Cybersecurity dei dati dei pazienti: un aspetto sottovalutato nella gestione dello studio medico
Gli studi medici gestiscono dati sanitari tra i più sensibili in base al GDPR. Gli attacchi informatici mirati al settore sanitario sono aumentati negli ultimi anni in Francia, colpendo sia ospedali che strutture di città.
Uno studio medico libero professionista non è al riparo da una fuga di dati dei pazienti. La responsabilità legale del professionista è coinvolta in caso di difetto di protezione, il che aggiunge uno strato di rischio oltre al semplice disagio tecnico.
Le soluzioni di gestione dello studio devono integrare un hosting certificato HDS (Hosting di Dati Sanitari). Tuttavia, la certificazione dell’hosting non esonera lo studio dalle proprie obbligazioni: password robuste, crittografia degli scambi, backup regolari, sensibilizzazione del personale.
Una consulenza sanitaria seria include un aspetto di cybersecurity nella sua diagnosi. Non è un lusso: è una componente della conformità normativa che i software da soli non garantiscono.

Fatturazione e teletrasmissione: i guadagni concreti di un’organizzazione ripensata
La fatturazione rimane uno dei compiti amministrativi più dispendiosi in termini di tempo per gli studi medici. Tra i rifiuti di teletrasmissione, i crediti da sollecitare e gli aggiornamenti tariffari, il tempo dedicato alla fatturazione riduce direttamente il numero di consultazioni possibili.
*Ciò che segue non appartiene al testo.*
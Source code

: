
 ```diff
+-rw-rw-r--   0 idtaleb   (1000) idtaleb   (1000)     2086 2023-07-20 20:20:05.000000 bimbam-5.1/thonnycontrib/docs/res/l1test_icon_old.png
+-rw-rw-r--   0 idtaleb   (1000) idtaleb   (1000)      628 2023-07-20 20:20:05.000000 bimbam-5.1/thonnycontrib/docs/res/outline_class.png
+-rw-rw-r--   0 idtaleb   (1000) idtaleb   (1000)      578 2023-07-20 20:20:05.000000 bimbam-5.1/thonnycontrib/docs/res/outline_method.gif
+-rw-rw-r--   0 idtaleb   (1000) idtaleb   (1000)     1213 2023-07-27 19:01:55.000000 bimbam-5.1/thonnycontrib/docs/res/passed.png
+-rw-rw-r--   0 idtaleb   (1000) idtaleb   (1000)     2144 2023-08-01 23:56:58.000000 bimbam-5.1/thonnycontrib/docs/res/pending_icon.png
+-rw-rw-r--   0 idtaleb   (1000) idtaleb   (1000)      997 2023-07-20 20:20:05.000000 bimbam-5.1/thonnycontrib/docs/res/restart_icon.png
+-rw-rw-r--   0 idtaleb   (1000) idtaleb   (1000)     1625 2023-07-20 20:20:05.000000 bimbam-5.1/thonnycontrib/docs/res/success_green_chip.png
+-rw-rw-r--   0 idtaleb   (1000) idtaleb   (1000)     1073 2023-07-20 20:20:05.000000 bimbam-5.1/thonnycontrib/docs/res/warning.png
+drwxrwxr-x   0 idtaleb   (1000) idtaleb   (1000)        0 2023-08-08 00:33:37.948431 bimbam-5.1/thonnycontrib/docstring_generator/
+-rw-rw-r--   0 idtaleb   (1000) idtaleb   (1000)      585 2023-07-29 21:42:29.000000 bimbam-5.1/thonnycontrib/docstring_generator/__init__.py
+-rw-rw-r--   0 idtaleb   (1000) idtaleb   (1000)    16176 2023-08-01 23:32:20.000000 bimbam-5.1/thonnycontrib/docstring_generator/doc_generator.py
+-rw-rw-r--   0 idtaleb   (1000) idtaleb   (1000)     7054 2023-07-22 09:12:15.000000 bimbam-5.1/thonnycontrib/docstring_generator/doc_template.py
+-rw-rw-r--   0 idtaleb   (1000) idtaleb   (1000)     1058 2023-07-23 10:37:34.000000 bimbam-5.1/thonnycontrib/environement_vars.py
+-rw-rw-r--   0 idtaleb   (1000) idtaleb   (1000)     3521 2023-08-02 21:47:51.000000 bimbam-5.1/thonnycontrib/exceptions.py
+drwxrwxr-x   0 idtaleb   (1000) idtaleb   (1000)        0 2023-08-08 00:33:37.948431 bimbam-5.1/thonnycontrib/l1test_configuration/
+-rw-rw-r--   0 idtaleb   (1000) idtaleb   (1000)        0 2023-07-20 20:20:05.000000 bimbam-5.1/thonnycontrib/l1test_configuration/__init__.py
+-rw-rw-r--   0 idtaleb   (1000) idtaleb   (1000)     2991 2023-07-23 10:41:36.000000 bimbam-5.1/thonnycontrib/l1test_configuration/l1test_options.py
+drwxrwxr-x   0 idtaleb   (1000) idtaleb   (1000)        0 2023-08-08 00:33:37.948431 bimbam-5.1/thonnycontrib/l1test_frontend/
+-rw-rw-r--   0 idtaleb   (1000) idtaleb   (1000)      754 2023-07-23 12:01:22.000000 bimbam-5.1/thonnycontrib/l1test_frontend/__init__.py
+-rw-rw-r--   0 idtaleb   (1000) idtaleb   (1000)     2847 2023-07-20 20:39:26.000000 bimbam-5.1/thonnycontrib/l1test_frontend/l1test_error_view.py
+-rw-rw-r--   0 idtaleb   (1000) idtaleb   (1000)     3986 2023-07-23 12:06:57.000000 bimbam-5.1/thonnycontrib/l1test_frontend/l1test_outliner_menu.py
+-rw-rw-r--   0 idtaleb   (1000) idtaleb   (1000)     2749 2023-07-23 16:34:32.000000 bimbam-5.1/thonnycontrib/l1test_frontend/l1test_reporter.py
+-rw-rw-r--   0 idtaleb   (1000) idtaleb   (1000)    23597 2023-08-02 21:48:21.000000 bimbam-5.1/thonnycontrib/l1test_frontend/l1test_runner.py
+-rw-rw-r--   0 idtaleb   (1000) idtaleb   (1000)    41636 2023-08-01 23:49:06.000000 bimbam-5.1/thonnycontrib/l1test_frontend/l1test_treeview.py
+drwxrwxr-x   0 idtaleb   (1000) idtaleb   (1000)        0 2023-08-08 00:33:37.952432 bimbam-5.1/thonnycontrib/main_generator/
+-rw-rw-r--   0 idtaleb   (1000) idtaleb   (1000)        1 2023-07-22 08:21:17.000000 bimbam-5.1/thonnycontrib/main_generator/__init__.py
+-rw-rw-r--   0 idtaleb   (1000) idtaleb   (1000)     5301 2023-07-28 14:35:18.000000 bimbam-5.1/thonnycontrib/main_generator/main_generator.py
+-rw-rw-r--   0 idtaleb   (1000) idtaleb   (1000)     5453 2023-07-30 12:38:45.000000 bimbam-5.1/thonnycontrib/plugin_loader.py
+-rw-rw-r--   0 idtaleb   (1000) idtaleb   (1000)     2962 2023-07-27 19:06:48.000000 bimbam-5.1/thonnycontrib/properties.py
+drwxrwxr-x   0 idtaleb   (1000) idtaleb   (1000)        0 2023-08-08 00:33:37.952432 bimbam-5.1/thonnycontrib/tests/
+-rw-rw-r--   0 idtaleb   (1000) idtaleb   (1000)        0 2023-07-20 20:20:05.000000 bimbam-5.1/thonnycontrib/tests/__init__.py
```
Un software di gestione referenziato Ségur onda 2 automatizza parte di queste attività: calcolo delle tariffe convenzionali, generazione delle schede di cura elettroniche, monitoraggio dei pagamenti. L’automazione non elimina tutta l’interazione umana, ma riduce significativamente gli errori di inserimento e i rimbalzi con le CPAM.
Ciò che la tecnologia non risolve da sola
Adottare un software non risolve da solo i problemi di fatturazione. Gli studi che traggono il massimo vantaggio da questi strumenti sono quelli che hanno rivisto i loro processi in anticipo: chi fattura, a che ora del giorno, secondo quale procedura di verifica. Lo strumento amplifica l’organizzazione esistente, non la sostituisce.
È su questo punto che l’intervento di un consulente nella gestione di uno studio medico si distingue da un semplice deployment software. La diagnosi riguarda il flusso di lavoro globale, non solo le funzionalità tecniche.
Il panorama normativo del digitale in sanità evolve rapidamente, con scadenze vincolanti e finanziamenti limitati nel tempo. Per gli studi medici, aspettare che il tema diventi urgente significa spesso perdere l’accesso ai dispositivi di assistenza. Strutturare la propria transizione ora, con o senza supporto esterno, rimane la decisione più concreta da prendere.